## Dataset records
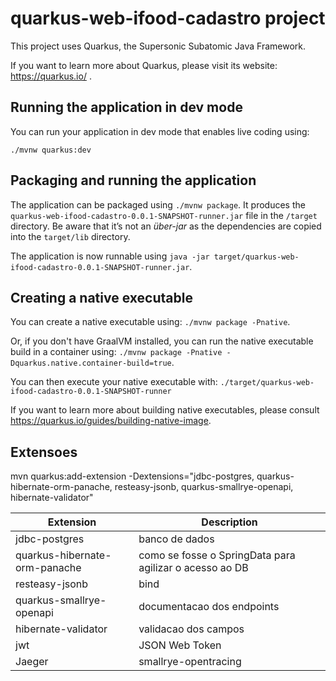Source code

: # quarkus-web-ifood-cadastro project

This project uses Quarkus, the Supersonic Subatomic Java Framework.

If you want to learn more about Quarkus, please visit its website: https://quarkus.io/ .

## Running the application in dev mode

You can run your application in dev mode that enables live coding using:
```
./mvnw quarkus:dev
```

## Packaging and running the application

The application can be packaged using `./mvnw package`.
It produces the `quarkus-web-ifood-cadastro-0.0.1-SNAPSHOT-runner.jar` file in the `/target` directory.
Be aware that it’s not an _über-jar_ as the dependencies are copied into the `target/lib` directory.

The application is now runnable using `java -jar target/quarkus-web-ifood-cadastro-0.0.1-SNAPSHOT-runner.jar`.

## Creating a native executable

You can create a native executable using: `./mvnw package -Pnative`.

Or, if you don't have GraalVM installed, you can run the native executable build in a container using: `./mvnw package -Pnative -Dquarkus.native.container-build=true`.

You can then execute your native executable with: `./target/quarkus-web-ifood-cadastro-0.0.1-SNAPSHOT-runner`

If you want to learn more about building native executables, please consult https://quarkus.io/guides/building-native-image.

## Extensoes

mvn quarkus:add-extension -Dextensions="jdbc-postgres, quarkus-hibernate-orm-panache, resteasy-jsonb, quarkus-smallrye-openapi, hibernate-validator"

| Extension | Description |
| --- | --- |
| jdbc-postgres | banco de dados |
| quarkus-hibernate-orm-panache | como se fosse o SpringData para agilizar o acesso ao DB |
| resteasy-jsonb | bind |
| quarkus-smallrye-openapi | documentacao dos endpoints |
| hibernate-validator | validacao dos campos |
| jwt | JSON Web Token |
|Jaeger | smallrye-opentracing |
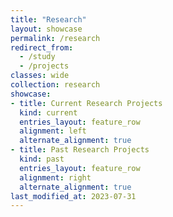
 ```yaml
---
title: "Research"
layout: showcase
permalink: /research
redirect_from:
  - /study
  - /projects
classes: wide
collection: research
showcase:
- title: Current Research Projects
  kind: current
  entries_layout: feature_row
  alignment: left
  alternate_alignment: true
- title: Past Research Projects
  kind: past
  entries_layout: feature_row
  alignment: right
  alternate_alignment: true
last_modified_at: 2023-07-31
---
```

## Your objective
Nothing should appear in the answer except the lines from the first line of the data through the line holding "## Creating a native executable", exactly as written, with pictures left out.

## Answer
Source code

: # quarkus-web-ifood-cadastro project

This project uses Quarkus, the Supersonic Subatomic Java Framework.

If you want to learn more about Quarkus, please visit its website: https://quarkus.io/ .

## Running the application in dev mode

You can run your application in dev mode that enables live coding using:
```
./mvnw quarkus:dev
```

## Packaging and running the application

The application can be packaged using `./mvnw package`.
It produces the `quarkus-web-ifood-cadastro-0.0.1-SNAPSHOT-runner.jar` file in the `/target` directory.
Be aware that it’s not an _über-jar_ as the dependencies are copied into the `target/lib` directory.

The application is now runnable using `java -jar target/quarkus-web-ifood-cadastro-0.0.1-SNAPSHOT-runner.jar`.

## Creating a native executable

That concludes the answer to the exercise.